What is often conveniently left out when we observe the natural world and try to apply its principles to building a better, more harmonious culture for the future, is that these exponential growth spirals don’t grow on forever. They come to an end. As the sun's energy fades in the fall most pollinators die. Flowers mature to seeds, most of which are eaten or rot before they can start new waves of life.

The end of growth is where the seed savers job truly begins. Like the surfer she watches her ecosystem and aligns herself with the exponential growth of the wave; saving the seed at the point when it is most viable, but before it has dropped or been blown away. She is found where the waves break. 

She listens to the heartbeat of the seasons, to the ebb and flow of the trees and plants and aligns with it to maintain ecosystems resonance. These cycles are interdependent and made of waves that are not really competing or struggling to survive as much as they are simply resonating in alignment with other waves in their ecosystem. This is a subtle but essential shift in consciousness, from struggling to compete with individuals in a market, to aligning within ecosystems.

Getting ecosystems to resonate takes practice and coevolution. Seed savers know that an ecosystem that is missing one or several elements struggles to stabilize. In these cases the ecosystem builder's job is to try to get the elements that are lacking into harmony, to get the ecosystem to “bounce”.
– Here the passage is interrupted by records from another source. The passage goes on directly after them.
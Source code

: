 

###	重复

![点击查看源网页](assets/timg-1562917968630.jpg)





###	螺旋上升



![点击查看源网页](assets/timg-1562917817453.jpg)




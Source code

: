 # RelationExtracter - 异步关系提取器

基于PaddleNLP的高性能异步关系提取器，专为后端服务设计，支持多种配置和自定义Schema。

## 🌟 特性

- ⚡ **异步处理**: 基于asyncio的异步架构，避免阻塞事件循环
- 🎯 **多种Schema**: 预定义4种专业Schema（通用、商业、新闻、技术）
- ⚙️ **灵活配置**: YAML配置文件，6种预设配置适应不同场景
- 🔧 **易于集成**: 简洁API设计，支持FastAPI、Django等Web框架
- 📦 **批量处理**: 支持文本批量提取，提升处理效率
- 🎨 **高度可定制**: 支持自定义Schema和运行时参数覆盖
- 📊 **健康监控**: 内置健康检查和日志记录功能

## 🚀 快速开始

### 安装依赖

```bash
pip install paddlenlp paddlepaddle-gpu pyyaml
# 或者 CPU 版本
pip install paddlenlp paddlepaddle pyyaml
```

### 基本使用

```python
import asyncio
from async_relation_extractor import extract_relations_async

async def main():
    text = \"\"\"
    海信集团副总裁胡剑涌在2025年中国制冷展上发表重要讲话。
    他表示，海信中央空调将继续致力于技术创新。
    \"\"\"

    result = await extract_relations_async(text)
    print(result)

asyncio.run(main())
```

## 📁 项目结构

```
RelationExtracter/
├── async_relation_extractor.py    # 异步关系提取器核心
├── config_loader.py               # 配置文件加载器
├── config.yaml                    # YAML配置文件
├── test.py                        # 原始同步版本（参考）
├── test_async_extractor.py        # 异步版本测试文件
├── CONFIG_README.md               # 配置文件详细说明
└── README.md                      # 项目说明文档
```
Getting a stationary ball to bounce takes many repeated taps in the right rhythm, but once the momentum is built it takes little effort to keep it bouncing. Likewise, the builder of an ecosystem is always watching the individual plants, life in the soil, and signs of bouncing resonance in her ecosystem. If she sees a plant that starts to wobble out of its spin, or whose bounce is loosing momentum, she gives it a little tap or a spin to get it bouncing again. All life longs to be a part of an ecosystem that is bouncing in full harmonic resonance.

This way of looking at life is applicable at all levels. Our society is embedded in our ecology. Shifting our focus from the dominant political economic cycles of quarters and elections, into humans in a larger context, our perspective on what constitute healthy and unhealthy forms of growth shifts too. It quickly becomes clear that the exponential growth patterns need to terminate like waves on a beach. If they don’t we get runaway global warming.

The defining characteristic or function of humans is not to create growth; it is rather to live in harmony within our ecology. An eco-logical economy takes profit for humans out of the centre and puts profits for the biosphere as a whole at the core. Instead of humans working for economy it should be humans in ecosystems, aware of and in harmony with the nuances of their environments. Health, happiness, nutrition and flow lead to stable, balanced healthy plants, soil, animals and people, bouncing in resonance.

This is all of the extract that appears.